Word for word, set down every line of the entries below from the line with "I chose to check" to the line with "Upon any addition, update, deletion", including both, and no other line.

(Beginning of Information supplied)

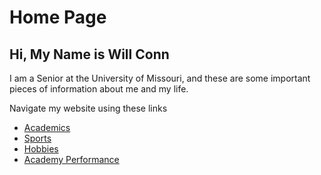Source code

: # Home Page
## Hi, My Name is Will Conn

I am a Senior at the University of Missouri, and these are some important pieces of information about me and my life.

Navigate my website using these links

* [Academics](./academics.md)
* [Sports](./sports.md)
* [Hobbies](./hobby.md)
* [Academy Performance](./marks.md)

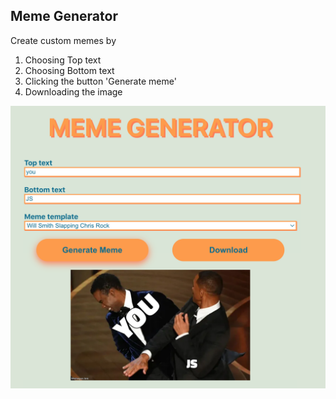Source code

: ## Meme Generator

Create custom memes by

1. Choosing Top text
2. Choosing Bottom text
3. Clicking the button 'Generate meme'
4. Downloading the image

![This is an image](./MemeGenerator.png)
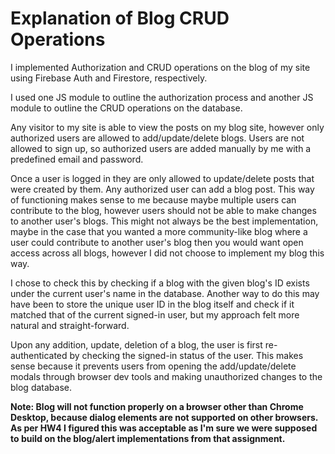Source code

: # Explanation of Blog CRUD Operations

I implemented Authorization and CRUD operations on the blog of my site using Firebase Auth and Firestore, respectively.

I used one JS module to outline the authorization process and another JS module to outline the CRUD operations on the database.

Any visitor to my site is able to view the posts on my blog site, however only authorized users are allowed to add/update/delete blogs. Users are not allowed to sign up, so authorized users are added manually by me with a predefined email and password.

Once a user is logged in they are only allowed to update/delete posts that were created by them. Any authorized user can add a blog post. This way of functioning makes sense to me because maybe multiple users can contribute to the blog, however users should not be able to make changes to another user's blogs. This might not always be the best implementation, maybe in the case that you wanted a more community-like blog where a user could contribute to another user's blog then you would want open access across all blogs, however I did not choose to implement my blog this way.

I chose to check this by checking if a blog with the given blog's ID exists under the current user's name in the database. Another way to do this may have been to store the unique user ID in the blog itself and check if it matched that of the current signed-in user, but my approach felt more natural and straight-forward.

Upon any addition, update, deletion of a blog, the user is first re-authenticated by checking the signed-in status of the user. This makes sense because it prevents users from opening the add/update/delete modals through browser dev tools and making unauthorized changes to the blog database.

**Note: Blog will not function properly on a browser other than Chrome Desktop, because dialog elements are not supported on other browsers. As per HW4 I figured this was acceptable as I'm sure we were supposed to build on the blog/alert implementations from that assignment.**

(End of Information supplied)
(Beginning of Information supplied)

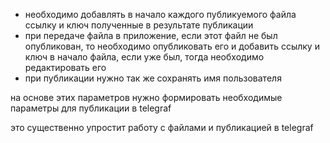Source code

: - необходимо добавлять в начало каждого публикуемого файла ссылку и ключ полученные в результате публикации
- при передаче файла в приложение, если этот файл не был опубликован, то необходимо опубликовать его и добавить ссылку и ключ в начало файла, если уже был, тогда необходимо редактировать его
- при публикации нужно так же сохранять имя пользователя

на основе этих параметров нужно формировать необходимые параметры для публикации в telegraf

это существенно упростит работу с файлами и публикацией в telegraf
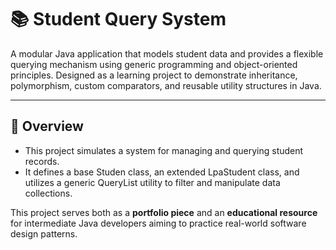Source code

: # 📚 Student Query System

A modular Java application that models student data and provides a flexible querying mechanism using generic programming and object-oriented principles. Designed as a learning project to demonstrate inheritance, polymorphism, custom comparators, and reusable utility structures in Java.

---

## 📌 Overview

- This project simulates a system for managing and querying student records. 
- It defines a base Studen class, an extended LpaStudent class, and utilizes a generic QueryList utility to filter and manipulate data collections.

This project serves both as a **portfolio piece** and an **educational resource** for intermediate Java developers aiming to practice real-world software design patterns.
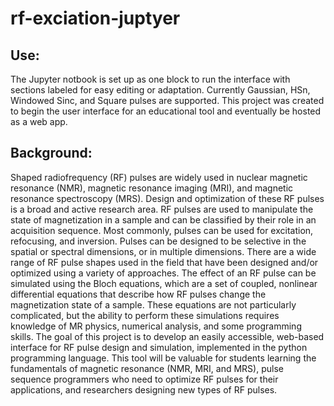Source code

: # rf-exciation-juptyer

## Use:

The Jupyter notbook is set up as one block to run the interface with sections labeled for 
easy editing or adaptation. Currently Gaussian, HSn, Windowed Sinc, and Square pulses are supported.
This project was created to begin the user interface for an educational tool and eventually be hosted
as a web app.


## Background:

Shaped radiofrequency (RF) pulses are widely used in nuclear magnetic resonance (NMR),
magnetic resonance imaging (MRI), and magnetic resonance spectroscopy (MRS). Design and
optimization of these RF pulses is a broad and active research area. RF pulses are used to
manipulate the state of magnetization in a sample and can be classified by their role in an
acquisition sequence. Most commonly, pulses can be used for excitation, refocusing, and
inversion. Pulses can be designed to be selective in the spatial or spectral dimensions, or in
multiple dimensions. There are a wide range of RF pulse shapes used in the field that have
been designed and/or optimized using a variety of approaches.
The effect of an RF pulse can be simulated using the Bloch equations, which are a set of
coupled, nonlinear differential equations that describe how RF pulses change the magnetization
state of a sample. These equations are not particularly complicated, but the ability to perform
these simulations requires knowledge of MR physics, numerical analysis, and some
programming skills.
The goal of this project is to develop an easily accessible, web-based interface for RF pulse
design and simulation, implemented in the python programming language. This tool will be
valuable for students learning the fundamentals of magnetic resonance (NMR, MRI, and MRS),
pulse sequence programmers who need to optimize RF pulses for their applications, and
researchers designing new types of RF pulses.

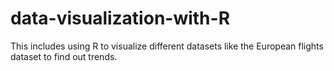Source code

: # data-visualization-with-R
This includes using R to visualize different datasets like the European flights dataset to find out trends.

(End of Information supplied)

» **Task response**
I chose to check this by checking if a blog with the given blog's ID exists under the current user's name in the database. Another way to do this may have been to store the unique user ID in the blog itself and check if it matched that of the current signed-in user, but my approach felt more natural and straight-forward.

Upon any addition, update, deletion of a blog, the user is first re-authenticated by checking the signed-in status of the user. This makes sense because it prevents users from opening the add/update/delete modals through browser dev tools and making unauthorized changes to the blog database.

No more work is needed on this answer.